# Hungry puppy?



## loobylou (Nov 20, 2011)

Hi everyone
I dont know if Charlie is hungry or playing me. He is on royal canin and as he weighs 2.4 kgs he gets 4/8 of a cup over 3 meals. However for the last 3 or 4 days once ive feed him in the morning he continually goes back to his bowl sniffing and paws at his cupboard where his food is kept. He repeats this in the evening too.
I dont want to overfeed him so could with some advice.
Thanks


----------



## wellerfeller (Jul 12, 2011)

Its hard to tell without looking at the puppy but you can tell if he is fat/ a good weight or skinny so providing he is not fat then increase his food a little. He is growing very quickley and so his feeding requirements will change too. He is exercising more too so will be burning off his food quickley.


----------



## susanb (Jan 19, 2012)

Our vet said that our Gisgo was more likely to grow to near 15kg and they said more like 200g over the meals (and said to change to RC medium junior - pink bag). He never did eat that much of the RC - but he was on 60g a meal, 3 meals a day.

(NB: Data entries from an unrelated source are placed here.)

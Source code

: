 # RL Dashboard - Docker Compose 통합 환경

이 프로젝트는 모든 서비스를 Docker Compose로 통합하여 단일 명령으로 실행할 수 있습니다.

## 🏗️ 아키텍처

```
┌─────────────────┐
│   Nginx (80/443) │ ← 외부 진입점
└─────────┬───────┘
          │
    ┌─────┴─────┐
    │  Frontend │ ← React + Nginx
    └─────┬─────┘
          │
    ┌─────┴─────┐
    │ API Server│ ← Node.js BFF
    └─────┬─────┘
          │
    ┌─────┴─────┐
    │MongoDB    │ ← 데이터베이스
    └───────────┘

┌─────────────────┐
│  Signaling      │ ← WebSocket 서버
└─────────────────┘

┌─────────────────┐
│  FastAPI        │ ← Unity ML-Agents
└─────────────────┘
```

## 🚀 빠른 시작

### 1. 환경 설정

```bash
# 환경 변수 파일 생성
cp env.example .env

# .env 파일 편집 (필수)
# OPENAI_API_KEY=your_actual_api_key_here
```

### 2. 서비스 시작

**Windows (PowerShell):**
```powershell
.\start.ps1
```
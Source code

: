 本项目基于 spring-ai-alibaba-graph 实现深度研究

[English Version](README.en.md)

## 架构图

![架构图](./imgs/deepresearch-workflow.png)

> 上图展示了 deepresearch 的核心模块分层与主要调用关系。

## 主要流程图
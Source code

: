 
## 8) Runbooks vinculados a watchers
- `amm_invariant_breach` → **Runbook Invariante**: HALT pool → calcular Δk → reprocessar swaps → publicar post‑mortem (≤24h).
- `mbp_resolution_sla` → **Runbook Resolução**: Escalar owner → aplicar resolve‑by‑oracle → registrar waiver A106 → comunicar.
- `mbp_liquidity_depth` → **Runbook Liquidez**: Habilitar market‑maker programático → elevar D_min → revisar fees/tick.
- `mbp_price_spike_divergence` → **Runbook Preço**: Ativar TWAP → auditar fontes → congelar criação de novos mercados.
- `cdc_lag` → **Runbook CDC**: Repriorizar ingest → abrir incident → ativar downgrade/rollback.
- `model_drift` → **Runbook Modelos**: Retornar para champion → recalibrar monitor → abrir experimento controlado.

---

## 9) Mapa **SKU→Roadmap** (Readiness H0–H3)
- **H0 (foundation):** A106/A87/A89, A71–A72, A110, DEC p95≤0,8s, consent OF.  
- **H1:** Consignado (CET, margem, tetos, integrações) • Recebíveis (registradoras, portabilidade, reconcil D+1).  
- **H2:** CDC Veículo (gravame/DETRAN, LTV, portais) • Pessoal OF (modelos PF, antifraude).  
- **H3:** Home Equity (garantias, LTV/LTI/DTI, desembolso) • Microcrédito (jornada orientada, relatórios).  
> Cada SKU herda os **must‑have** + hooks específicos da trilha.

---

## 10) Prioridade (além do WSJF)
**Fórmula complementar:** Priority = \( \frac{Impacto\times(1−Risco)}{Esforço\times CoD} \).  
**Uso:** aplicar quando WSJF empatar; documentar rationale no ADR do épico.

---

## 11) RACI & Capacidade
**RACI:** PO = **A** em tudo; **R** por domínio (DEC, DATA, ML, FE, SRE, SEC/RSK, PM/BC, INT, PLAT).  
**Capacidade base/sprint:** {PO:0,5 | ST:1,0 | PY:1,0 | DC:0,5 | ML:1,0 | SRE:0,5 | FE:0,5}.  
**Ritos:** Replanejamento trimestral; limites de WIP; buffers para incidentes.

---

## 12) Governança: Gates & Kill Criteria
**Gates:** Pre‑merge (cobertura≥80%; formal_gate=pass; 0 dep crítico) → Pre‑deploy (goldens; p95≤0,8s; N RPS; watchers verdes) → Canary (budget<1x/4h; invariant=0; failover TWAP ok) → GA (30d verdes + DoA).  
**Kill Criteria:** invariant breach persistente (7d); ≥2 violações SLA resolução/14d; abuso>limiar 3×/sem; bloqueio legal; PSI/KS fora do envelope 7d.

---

He is now on Barking Heads and has about 5/8 of a cup each meal (70g) - 3 meals a day.

Each is different - but sounds like he might like a little bit more, as long as he is not getting fat. You could always check with the vet next time you are there.


----------



## jaimebpa1 (Nov 8, 2011)

I have the opposite problem and Olive rarely ever finishes a meal. She doesn't feel skinny so i try not to worry about it too much.

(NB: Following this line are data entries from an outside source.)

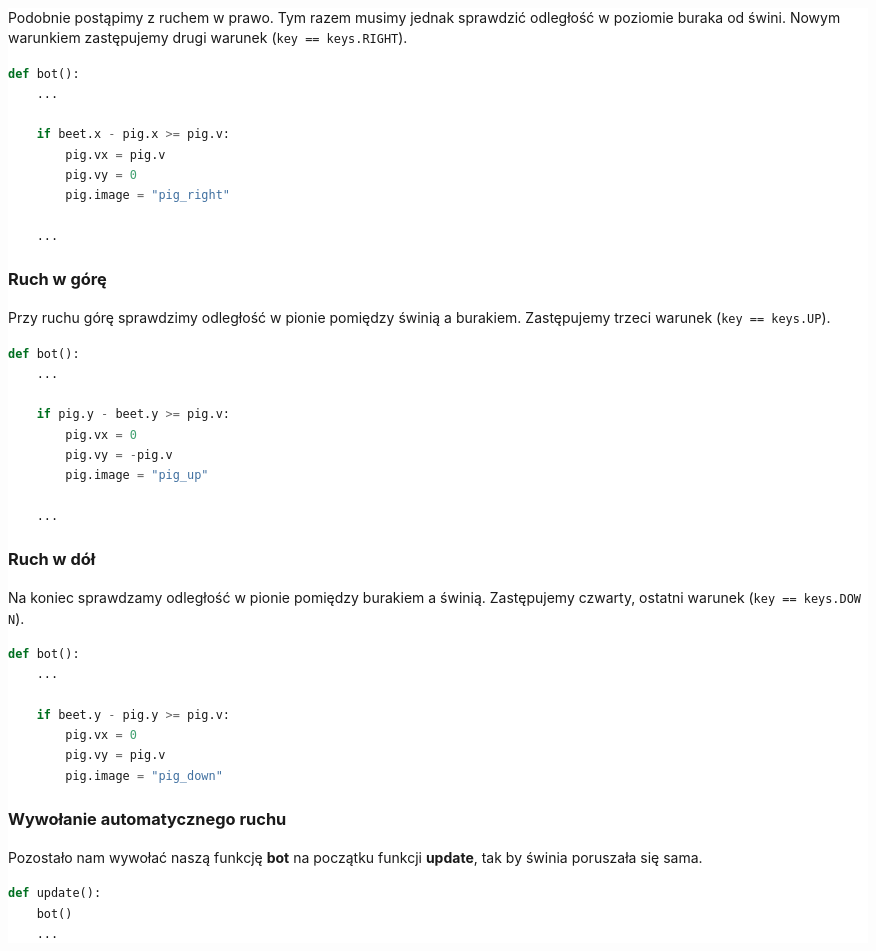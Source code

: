 Podobnie postąpimy z ruchem w prawo. Tym razem musimy jednak sprawdzić odległość w poziomie buraka od świni. Nowym warunkiem zastępujemy drugi warunek (`key == keys.RIGHT`).

```python
def bot():
    ...

    if beet.x - pig.x >= pig.v:
        pig.vx = pig.v
        pig.vy = 0
        pig.image = "pig_right"

    ...
```

### Ruch w górę

Przy ruchu górę sprawdzimy odległość w pionie pomiędzy świnią a burakiem. Zastępujemy trzeci warunek (`key == keys.UP`).

```python
def bot():
    ...

    if pig.y - beet.y >= pig.v:
        pig.vx = 0
        pig.vy = -pig.v
        pig.image = "pig_up"

    ...
```

### Ruch w dół

Na koniec sprawdzamy odległość w pionie pomiędzy burakiem a świnią. Zastępujemy czwarty, ostatni warunek (`key == keys.DOWN`).

```python
def bot():
    ...

    if beet.y - pig.y >= pig.v:
        pig.vx = 0
        pig.vy = pig.v
        pig.image = "pig_down"
```

### Wywołanie automatycznego ruchu

Pozostało nam wywołać naszą funkcję **bot** na początku funkcji **update**, tak by świnia poruszała się sama.

```python
def update():
    bot()
    ...
```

I'd give him a bit more if he is asking for it. Only if he isn't a chubby monkey! Those guidelines are just that...guidelines.


----------



## lady amanda (Nov 26, 2010)

He is probably wanting more for sure, but I would also say go by his weight....my lady has always needed to eat more than her weight and she is still very very lean. she is 16 pounds and I feed her for a 20 pound dog.


----------



## S.Claire (Sep 1, 2011)

Nacho is always wanting more! I don't give in although I did vary his diet by adding Natures Diet to his Burns kibble. Nacho is an absolute menace when it comes to food. If I put the 2kg pack in front of him, I have no doubt he would eat it all and consequently throw up for weeks! He just doesn't know when to stop!! I would just play it by ear - if he feels skinny increase a little bit. If not stick to what you are doing. Maybe add the odd bone in between meals? - Something to keep him occupied! x

xx


----------



## wellerfeller (Jul 12, 2011)

Sorry Awena but I disagree with that advice. In my opinion pups/ dogs should learn to eat at meal times. Having dog food lying around all day is not practical and can make it hard to tell if your dog has appetite loss or not. Set feeding times and food left down for 15 mins and then taken up encourages good eating habits. Just my opinion.


----------



## Chloe&Shawn (Jan 3, 2012)

Wellerfeller: I have heard this before as well, so far though I have just had food down at all times because I work long hours and have a teenager for a dog walker so have been confused about how to regulate. How would you recommend getting on this habit as my Bella has been used to food being available at all times?


----------



## wellerfeller (Jul 12, 2011)

It's just a matter of routine, if it suits you to have food down all the time and you have no problems with eating with Bella then fine, but if you prefer a set meal time/s then you just make that decision and stick to it, Bella may not eat for a few days but she will soon get the idea and eat when you put the food down.


----------



## wellerfeller (Jul 12, 2011)

You don't get fussy eaters by having meal times. Food down, food eaten or not, food taken up.............after a few days food will be eaten when it gets put down. 
Everyone is different though and that is just the way I prefer as I don't like having food down all day, encourages flies in the warmer weather etc.


----------



## francesjl (Mar 24, 2011)

I can't leave food down all day , if I did I'd have 1 very overweight dog ( Scamp ) and 1 skinny dog !
Scamp has always wolfed his food whereas Rascal is a dainty eater and eats piece by piece.
By feeding at set times I can see more easily how much Rascal eats, there are some days when he's clearly not hungry as he just looks at it then guards it from Scamp, so he is offered it a bit later.
It does seem as if your pup may be hungry - they all grow at different rates and have growth spurts at different times so I would increase the amount and see how he goes.


----------



## tessybear (May 1, 2011)

I have done both ways. My cav was on dry food and I left his food down all day as he liked to graze whenever he fancied. He was never overweight and lived till he was 17. My two now are on wet food which I can't leave out. Bonnie eats anything that is put in front of her and Dexter is the fussiest eater on earth!


----------



## caroleb (Feb 14, 2012)

This has been really interesting to read as I haven't thought too much yet about how we will feed. I would like to know if if makes a difference with toileting if you leave food down or feed on a schedule? Do your dogs tend to go at the same time regardless or does it depend on the feeding method?


----------



## wellerfeller (Jul 12, 2011)

caroleb said:


> This has been really interesting to read as I haven't thought too much yet about how we will feed. I would like to know if if makes a difference with toileting if you leave food down or feed on a schedule? Do your dogs tend to go at the same time regardless or does it depend on the feeding method?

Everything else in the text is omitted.